Seed Phrase Red-Flag Protocol
Print this. The moment it covers arrives without warning, usually from a well-meaning client, and the prepared answer is always the same.
The rule
A professional never asks for, accepts, reads, photographs, or stores a client's seed phrase or private keys. Not in a file, an estate binder, a sealed envelope, an email, a photo, or a phone call. No exceptions for size, trust, or urgency.
Red flags that the line is approaching
- The client offers to share the words "so someone responsible has a copy"
- An estate draft wants the phrase appended "for the executor"
- Staff offer to photograph or scan a backup card "for the file"
- A family member asks you to walk them through access during a crisis
- A sealed "do not open" envelope is offered for the firm safe
- A screen-share where a wallet, QR code, or word list could appear
- A found device after a death, with pressure to "just move it somewhere safe"
Decline scripts
"I'm going to stop you before you show me that.

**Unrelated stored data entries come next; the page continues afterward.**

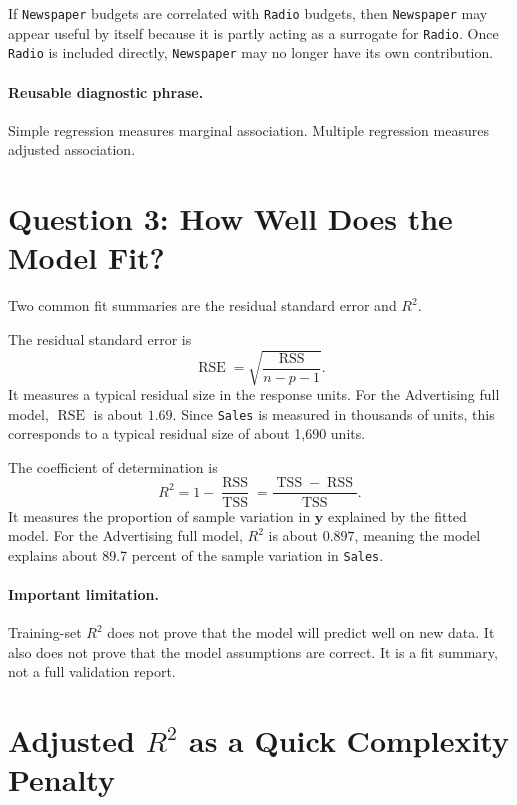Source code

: If \texttt{Newspaper} budgets are correlated with \texttt{Radio} budgets, then \texttt{Newspaper} may appear useful by itself because it is partly acting as a surrogate for \texttt{Radio}.  Once \texttt{Radio} is included directly, \texttt{Newspaper} may no longer have its own contribution.

\paragraph{Reusable diagnostic phrase.}
Simple regression measures marginal association.  Multiple regression measures adjusted association.

\section{Question 3: How Well Does the Model Fit?}

Two common fit summaries are the residual standard error and \(R^2\).

The residual standard error is
\begin{equation}
  \operatorname{RSE}
  =\sqrt{\frac{\operatorname{RSS}}{n-p-1}}.
\end{equation}
It measures a typical residual size in the response units.  For the Advertising full model, \(\operatorname{RSE}\) is about \(1.69\).  Since \texttt{Sales} is measured in thousands of units, this corresponds to a typical residual size of about 1,690 units.

The coefficient of determination is
\begin{equation}
  R^2=1-\frac{\operatorname{RSS}}{\operatorname{TSS}}
  =\frac{\operatorname{TSS}-\operatorname{RSS}}{\operatorname{TSS}}.
\end{equation}
It measures the proportion of sample variation in \(\mathbf{y}\) explained by the fitted model.  For the Advertising full model, \(R^2\) is about \(0.897\), meaning the model explains about 89.7 percent of the sample variation in \texttt{Sales}.

\paragraph{Important limitation.}
Training-set \(R^2\) does not prove that the model will predict well on new data.  It also does not prove that the model assumptions are correct.  It is a fit summary, not a full validation report.

\section{Adjusted \texorpdfstring{\(R^2\)}{R2} as a Quick Complexity Penalty}

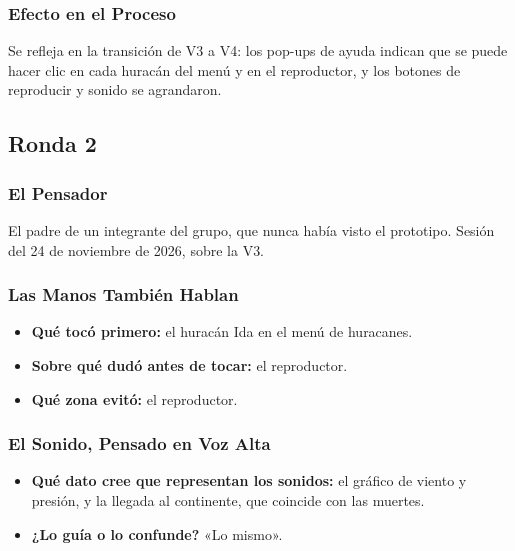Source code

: \documentclass[11pt,a4paper]{article}
\begin{document}
	\subsubsection{Efecto en el Proceso}
	Se refleja en la transición de V3 a V4: los pop-ups de ayuda indican que se puede hacer clic en cada huracán del menú y en el reproductor, y los botones de reproducir y sonido se agrandaron.

	\subsection{Ronda 2}

	\subsubsection{El Pensador}
	El padre de un integrante del grupo, que nunca había visto el prototipo. Sesión del 24 de noviembre de 2026, sobre la V3.

	\subsubsection{Las Manos También Hablan}
	\begin{itemize}
		\item \textbf{Qué tocó primero:} el huracán Ida en el menú de huracanes.
		\item \textbf{Sobre qué dudó antes de tocar:} el reproductor.
		\item \textbf{Qué zona evitó:} el reproductor.
	\end{itemize}

	\subsubsection{El Sonido, Pensado en Voz Alta}
	\begin{itemize}
		\item \textbf{Qué dato cree que representan los sonidos:} el gráfico de viento y presión, y la llegada al continente, que coincide con las muertes.
		\item \textbf{¿Lo guía o lo confunde?} «Lo mismo».
	\end{itemize}
\end{document}

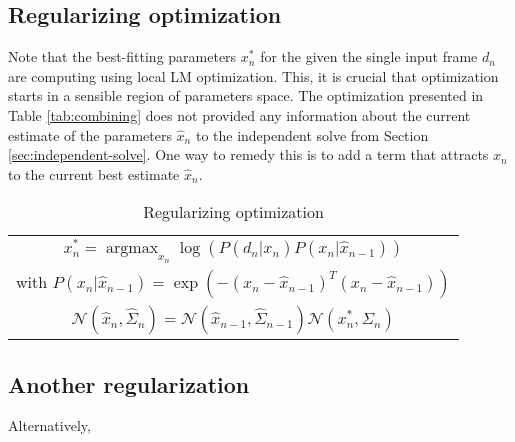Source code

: \documentclass[10pt,twocolumn,letterpaper]{article}
\begin{document}
\subsection{Regularizing optimization}

Note that the best-fitting parameters $x_n^*$ for the given the single input frame $d_n$ are computing using local LM optimization. This, it is crucial that optimization starts in a sensible region of parameters space. The optimization presented in Table \ref{tab:combining} does not provided any information about the current estimate of the parameters $\hat{x}_n$ to the independent solve from Section \ref{sec:independent-solve}. One way to remedy this is to add a term that attracts $x_n$ to the current best estimate $\hat{x}_n$.

\begin{table}[!h] 
\centering
\caption{Regularizing optimization\label{tab:regularizing}} 
\begin{tabular}{|c|}
\hline

$x_n^* = \operatorname{argmax}_{x_n} \log \left( P(d_n|x_n) P(x_n |\hat{x}_{n - 1})\right)$ \\

with $P(x_n |\hat{x}_{n - 1}) = \exp \left( - (x_n - \hat{x}_{n - 1} )^T (x_n - \hat{x}_{n - 1} )\right)$ \\

$\mathcal{N}(\hat{x}_n, \hat{\Sigma}_n) = \mathcal{N}(\hat{x}_{n - 1}, \hat{\Sigma}_{n - 1}) \mathcal{N}(x_n^*, \Sigma_n)$ \\
	
\hline
\end{tabular}
\end{table}

\subsection{Another regularization}

Alternatively,
\end{document}
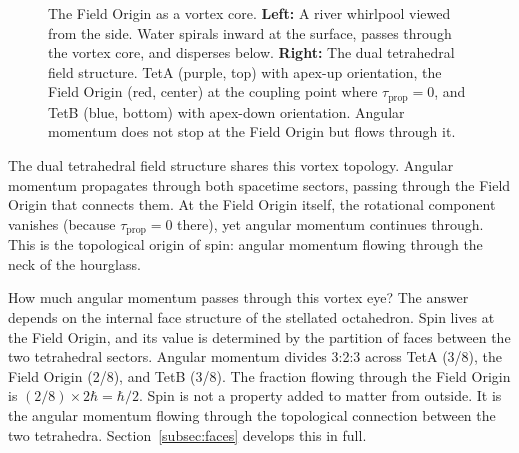 \documentclass[aps,prd,preprint,superscriptaddress,showpacs,preprintnumbers,amsmath,amssymb,nofootinbib]{revtex4-2}
\begin{document}
\begin{figure}[H]
\caption{The Field Origin as a vortex core.
\textbf{Left:} A river whirlpool viewed from the side. Water spirals inward at the surface, passes through the vortex core, and disperses below.
\textbf{Right:} The dual tetrahedral field structure. TetA (purple, top) with apex-up orientation, the Field Origin (red, center) at the coupling point where $\tau_{\text{prop}} = 0$, and TetB (blue, bottom) with apex-down orientation. Angular momentum does not stop at the Field Origin but flows through it.}
\label{fig:vortex}
\end{figure}

The dual tetrahedral field structure shares this vortex topology. Angular momentum propagates through both spacetime sectors, passing through the Field Origin that connects them. At the Field Origin itself, the rotational component vanishes (because $\tau_{\text{prop}} = 0$ there), yet angular momentum continues through. This is the topological origin of spin: angular momentum flowing through the neck of the hourglass.

How much angular momentum passes through this vortex eye? The answer depends on the internal face structure of the stellated octahedron. Spin lives at the Field Origin, and its value is determined by the partition of faces between the two tetrahedral sectors. Angular momentum divides 3:2:3 across TetA (3/8), the Field Origin (2/8), and TetB (3/8). The fraction flowing through the Field Origin is $(2/8) \times 2\hbar = \hbar/2$. Spin is not a property added to matter from outside. It is the angular momentum flowing through the topological connection between the two tetrahedra. Section~\ref{subsec:faces} develops this in full.
\end{document}
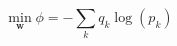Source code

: \begin{equation}
    \min_{\mathbf{w}} \phi = - \sum_k q_k\log(p_k)
    \label{eq:training-problem}
\end{equation}

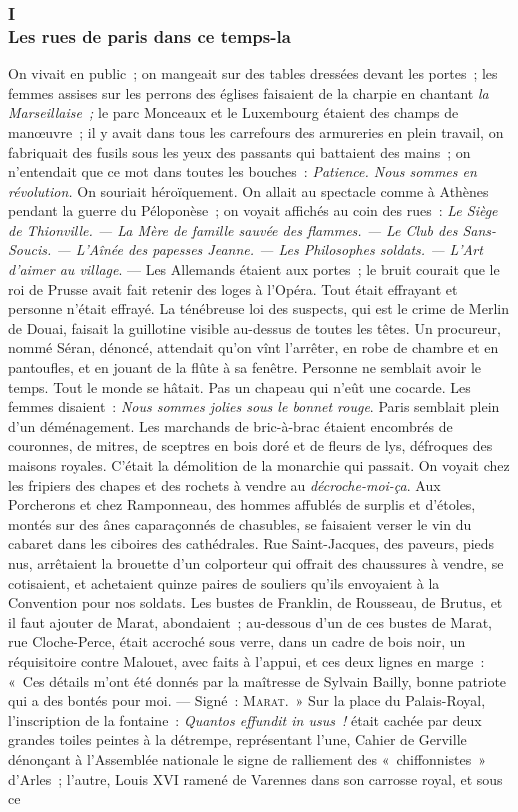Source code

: \documentclass[french,twoside]{book} %
\begin{document}
\subsubsection[{I. Les rues de paris dans ce temps-la}]{I \\
Les rues de paris dans ce temps-la}
\label{p2l1c1}
\noindent On vivait en public ; on mangeait sur des tables dressées devant les portes ; les femmes assises sur les perrons des églises faisaient de la charpie en chantant \emph{la Marseillaise ;} le parc Monceaux et le Luxembourg étaient des champs de manœuvre ; il y avait dans tous les carrefours des armureries en plein travail, on fabriquait des fusils sous les yeux des passants qui battaient des mains ; on n’entendait que ce mot dans toutes les bouches : \emph{Patience. Nous sommes en révolution.} On souriait héroïquement. On allait au spectacle comme à Athènes pendant la guerre du Péloponèse ; on voyait affichés au coin des rues : \emph{Le Siège de Thionville. — La Mère de famille sauvée des flammes. — Le Club des Sans-Soucis. — L’Aînée des papesses Jeanne. — Les Philosophes soldats. — L’Art  d’aimer au village}. — Les Allemands étaient aux portes ; le bruit courait que le roi de Prusse avait fait retenir des loges à l’Opéra. Tout était effrayant et personne n’était effrayé. La ténébreuse loi des suspects, qui est le crime de Merlin de Douai, faisait la guillotine visible au-dessus de toutes les têtes. Un procureur, nommé Séran, dénoncé, attendait qu’on vînt l’arrêter, en robe de chambre et en pantoufles, et en jouant de la flûte à sa fenêtre. Personne ne semblait avoir le temps. Tout le monde se hâtait. Pas un chapeau qui n’eût une cocarde. Les femmes disaient : \emph{Nous sommes jolies sous le bonnet rouge}. Paris semblait plein d’un déménagement. Les marchands de bric-à-brac étaient encombrés de couronnes, de mitres, de sceptres en bois doré et de fleurs de lys, défroques des maisons royales. C’était la démolition de la monarchie qui passait. On voyait chez les fripiers des chapes et des rochets à vendre au \emph{décroche-moi-ça}. Aux Porcherons et chez Ramponneau, des hommes affublés de surplis et d’étoles, montés sur des ânes caparaçonnés de chasubles, se faisaient verser le vin du cabaret dans les ciboires des cathédrales. Rue Saint-Jacques, des paveurs, pieds nus, arrêtaient la brouette d’un colporteur qui offrait des chaussures à vendre, se cotisaient, et achetaient quinze paires de souliers qu’ils envoyaient à la Convention pour nos soldats. Les bustes de Franklin, de Rousseau, de Brutus, et il faut ajouter de Marat, abondaient ; au-dessous d’un de ces bustes de Marat, rue Cloche-Perce, était accroché sous verre, dans un cadre de bois noir, un réquisitoire  contre Malouet, avec faits à l’appui, et ces deux lignes en marge : « Ces détails m’ont été donnés par la maîtresse de Sylvain Bailly, bonne patriote qui a des bontés pour moi. — Signé : M{\scshape arat}. » Sur la place du Palais-Royal, l’inscription de la fontaine : \emph{Quantos effundit in usus !} était cachée par deux grandes toiles peintes à la détrempe, représentant l’une, Cahier de Gerville dénonçant à l’Assemblée nationale le signe de ralliement des « chiffonnistes » d’Arles ; l’autre, Louis XVI ramené de Varennes dans son carrosse royal, et sous ce 
\end{document}
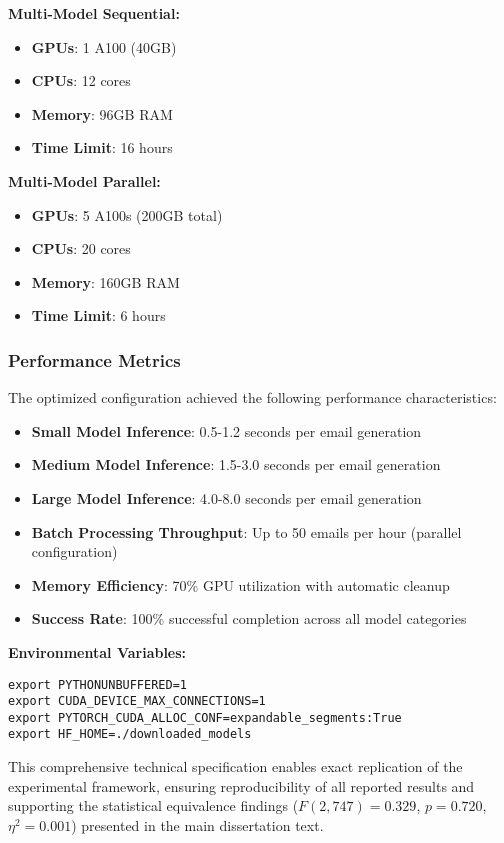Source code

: \textbf{Multi-Model Sequential:}
\begin{itemize}
    \item \textbf{GPUs}: 1 A100 (40GB)
    \item \textbf{CPUs}: 12 cores
    \item \textbf{Memory}: 96GB RAM
    \item \textbf{Time Limit}: 16 hours
\end{itemize}

\textbf{Multi-Model Parallel:}
\begin{itemize}
    \item \textbf{GPUs}: 5 A100s (200GB total)
    \item \textbf{CPUs}: 20 cores
    \item \textbf{Memory}: 160GB RAM
    \item \textbf{Time Limit}: 6 hours
\end{itemize}

\subsubsection{Performance Metrics}

The optimized configuration achieved the following performance characteristics:

\begin{itemize}
    \item \textbf{Small Model Inference}: 0.5-1.2 seconds per email generation
    \item \textbf{Medium Model Inference}: 1.5-3.0 seconds per email generation
    \item \textbf{Large Model Inference}: 4.0-8.0 seconds per email generation
    \item \textbf{Batch Processing Throughput}: Up to 50 emails per hour (parallel configuration)
    \item \textbf{Memory Efficiency}: 70\% GPU utilization with automatic cleanup
    \item \textbf{Success Rate}: 100\% successful completion across all model categories
\end{itemize}

\textbf{Environmental Variables:}
\begin{verbatim}
export PYTHONUNBUFFERED=1
export CUDA_DEVICE_MAX_CONNECTIONS=1
export PYTORCH_CUDA_ALLOC_CONF=expandable_segments:True
export HF_HOME=./downloaded_models
\end{verbatim}

This comprehensive technical specification enables exact replication of the experimental framework, ensuring reproducibility of all reported results and supporting the statistical equivalence findings ($F(2,747) = 0.329$, $p = 0.720$, $\eta^2 = 0.001$) presented in the main dissertation text.

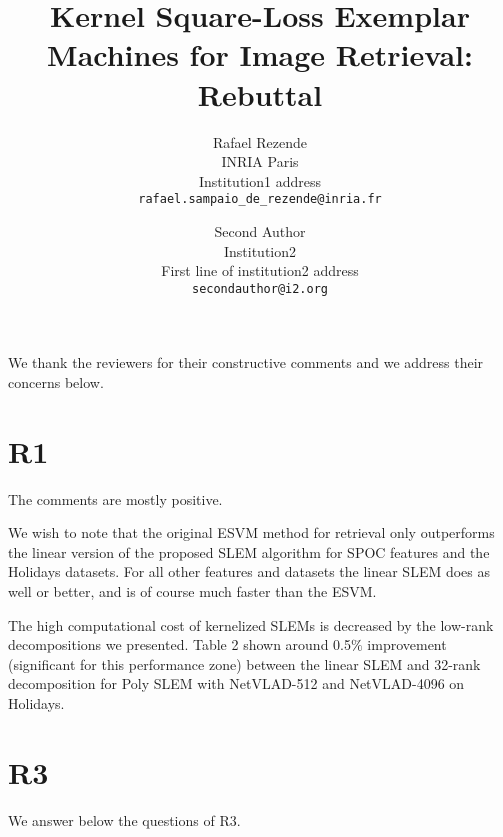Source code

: \documentclass[10pt,twocolumn,letterpaper]{article}
\begin{document}
\title{Kernel Square-Loss Exemplar Machines for Image Retrieval: Rebuttal}

\author{Rafael Rezende\\
INRIA Paris\\
Institution1 address\\
{\tt\small rafael.sampaio_de_rezende@inria.fr}
\and
Second Author\\
Institution2\\
First line of institution2 address\\
{\tt\small secondauthor@i2.org}
}
\maketitle


We thank the reviewers for their constructive comments and we address their concerns below.

\section{R1} The comments are mostly positive. 

 We wish to note that the original ESVM method for retrieval only outperforms the linear version of the proposed SLEM algorithm for SPOC features and the Holidays datasets. For all other features and datasets the linear SLEM does as well or better, and is of course much faster than the ESVM.

 The high computational cost of kernelized SLEMs is decreased by the low-rank decompositions we presented. Table 2 shown around 0.5$\%$ improvement (significant for this performance zone) between the linear SLEM and 32-rank decomposition for Poly SLEM with NetVLAD-512 and NetVLAD-4096 on Holidays.

\section{R3} We answer below the questions of R3.
\end{document}
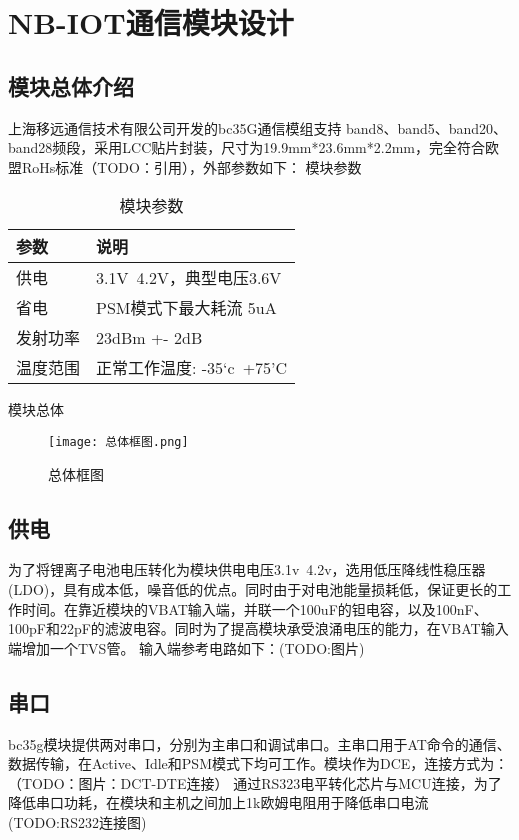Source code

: 
\chapter{NB-IOT通信模块设计}
\section{模块总体介绍}

上海移远通信技术有限公司开发的bc35G通信模组支持 band8、band5、band20、band28频段，采用LCC贴片封装，尺寸为19.9mm*23.6mm*2.2mm，完全符合欧盟RoHs标准（TODO：引用），外部参数如下：
模块参数

\begin{table}[h!]
\caption{模块参数}
\begin{tabular}{ll}
\toprule
参数&说明\\
\midrule
供电&3.1V~4.2V，典型电压3.6V\\
省电&PSM模式下最大耗流 5uA\\
发射功率&23dBm +- 2dB\\
温度范围&正常工作温度: -35‘c~+75'C\\
\bottomrule
\end{tabular}
\label{模块参数}
\end{table}

模块总体

\begin{figure}[h]
    \floatcontinue
	\texttt{[image: 总体框图.png]}
	\caption{总体框图}
	\label{总体框图}
\end{figure}


\section{供电}
为了将锂离子电池电压转化为模块供电电压3.1v~4.2v，选用低压降线性稳压器(LDO)，具有成本低，噪音低的优点。同时由于对电池能量损耗低，保证更长的工作时间。在靠近模块的VBAT输入端，并联一个100uF的钽电容，以及100nF、100pF和22pF的滤波电容。同时为了提高模块承受浪涌电压的能力，在VBAT输入端增加一个TVS管。
输入端参考电路如下：(TODO:图片)

\section{串口}
bc35g模块提供两对串口，分别为主串口和调试串口。主串口用于AT命令的通信、数据传输，在Active、Idle和PSM模式下均可工作。模块作为DCE，连接方式为：（TODO：图片：DCT-DTE连接）
通过RS323电平转化芯片与MCU连接，为了降低串口功耗，在模块和主机之间加上1k欧姆电阻用于降低串口电流(TODO:RS232连接图)

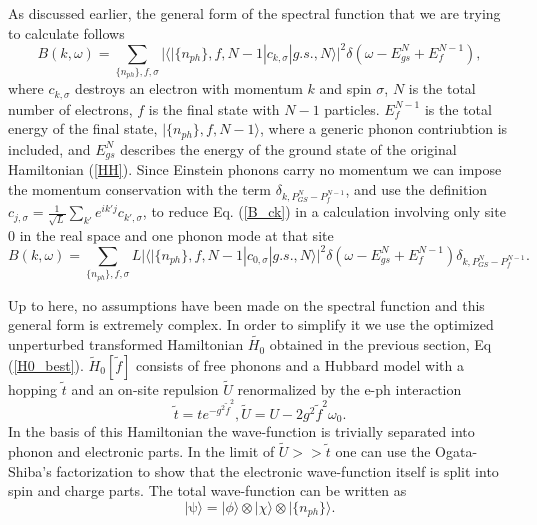 \documentclass[article,11pt]{revtex4}
\begin{document}
As discussed earlier, the general form of the spectral function that we are trying to calculate follows
\begin{equation}
\label{B_ck}
B(k,\omega)=\sum_{\{n_{ph}\},f,\sigma}|\langle |\{n_{ph}\},f,N-1 | c_{k,\sigma} | g.s.,N \rangle |^2 \delta (\omega - E_{gs}^N + E_f ^{N-1} ),
\end{equation}
where $c_{k,\sigma}$ destroys an electron with momentum $k$ and spin $\sigma$, $N$ is the total number of electrons, $f$ is the final state with $N-1$ particles. $E_f ^{N-1}$ is the total energy of the final state, $|\{n_{ph}\},f,N-1\rangle$, where a generic phonon contriubtion is included, and $E_{gs}^N $ describes the energy of the ground state of the original Hamiltonian (\ref{HH}). Since Einstein phonons carry no momentum we can impose the momentum conservation with the term $\delta_{k,P_{GS}^N-P_f^{N-1}}$, and use the definition $c_{j,{\sigma}}=\frac{1}{\sqrt{L}} \sum_{k'} e^{i k' j} c_{k',\sigma}$, to reduce Eq. (\ref{B_ck}) in a calculation involving only site $0$ in the real space and one phonon mode at that site
\begin{equation}
\label{B_c0}
B(k,\omega) = \sum_{\{n_{ph}\},f,\sigma} L |\langle |\{n_{ph}\},f,N-1 | c_{0,\sigma} | g.s.,N \rangle |^2 \delta (\omega - E_{gs}^N + E_f ^{N-1})\delta_{k,P_{GS}^N-P_f^{N-1}} . 
\end{equation}

Up to here, no assumptions have been made on the spectral function and this general form is extremely complex. In order to simplify it we use the optimized unperturbed transformed Hamiltonian $\tilde{H_0}$ obtained in the previous section, Eq (\ref{H0_best}). $\tilde{H}_0 [\tilde{f}]$ consists of free phonons and a Hubbard model with a hopping $\tilde{t}$ and an on-site repulsion $\tilde{U}$ renormalized by the e-ph interaction
\begin{equation}
\label{t_best}
 \tilde{t}=t e^{-g^2 \tilde{f}^2}, \tilde{U}=U-2 g^2 \tilde{f}^2 \omega_0.
\end{equation}
In the basis of this Hamiltonian the wave-function is trivially separated into phonon and electronic parts. In the limit of $\tilde{U} >> \tilde{t}$ one can use the Ogata-Shiba's factorization \cite{Ogata1990} to show that the electronic wave-function itself is split into spin and charge parts. The total wave-function can be written as
\begin{equation}
|\mathrm{\psi}\rangle=|\phi\rangle\otimes |\chi\rangle \otimes |\{n_{ph}\}\rangle.
\label{o_sh}
\end{equation}
\end{document}
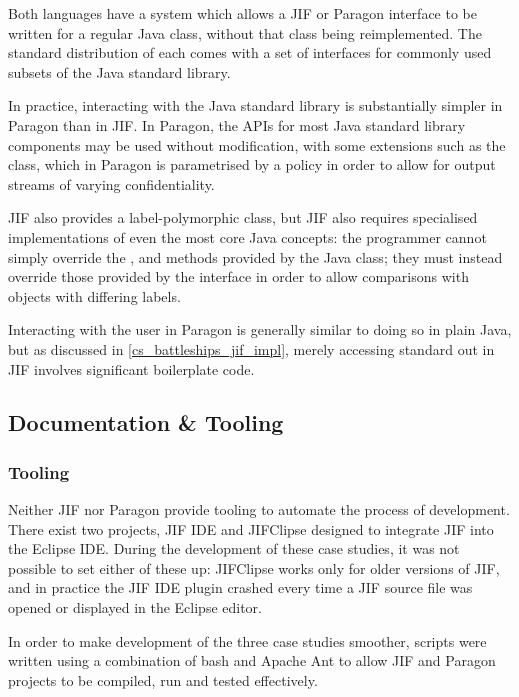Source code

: Both languages have a system which allows a JIF or Paragon interface to be written for a regular Java class, without that class being reimplemented. The standard distribution of each comes with a set of interfaces for commonly used subsets of the Java standard library.

In practice, interacting with the Java standard library is substantially simpler in Paragon than in JIF. In Paragon, the APIs for most Java standard library components may be used without modification, with some extensions such as the  class, which in Paragon is parametrised by a policy in order to allow for output streams of varying confidentiality. 

JIF also provides a label-polymorphic  class, but JIF also requires specialised implementations of even the most core Java concepts: the programmer cannot simply override the ,  and  methods provided by the Java  class; they must instead override those provided by the  interface in order to allow comparisons with objects with differing labels.

Interacting with the user in Paragon is generally similar to doing so in plain Java, but as discussed in \ref{cs_battleships_jif_impl}, merely accessing standard out in JIF involves significant boilerplate code.

\subsection{Documentation \& Tooling}

\subsubsection{Tooling}

Neither JIF nor Paragon provide tooling to automate the process of development. There exist two projects, JIF IDE \cite{jifwebsite} and JIFClipse \cite{hicks2007jifclipse} designed to integrate JIF into the Eclipse IDE. During the development of these case studies, it was not possible to set either of these up: JIFClipse works only for older versions of JIF, and in practice the JIF IDE plugin crashed every time a JIF source file was opened or displayed in the Eclipse editor.

In order to make development of the three case studies smoother, scripts were written using a combination of bash and Apache Ant to allow JIF and Paragon projects to be compiled, run and tested effectively.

Anyone who has seen those words is a permanent risk to you, and that should never include me. Let's build you a recovery process that doesn't expose them to anyone."
"The binder should say what exists and who to call, never the words themselves. Documents get copied and read by more people than we will ever meet."
"Nobody touches the device and nobody types anything. We secure it physically, write down who has seen what, and bring in a custody specialist before anything moves."
After declining: document it
- Date, what was offered or requested, and that you declined
- What you advised instead, in one sentence
- Which professional the matter was referred to, if any
The note protects the client and you. Practice the moment before it happens: the interactive version of this protocol is the Seed Phrase Red Flags activity.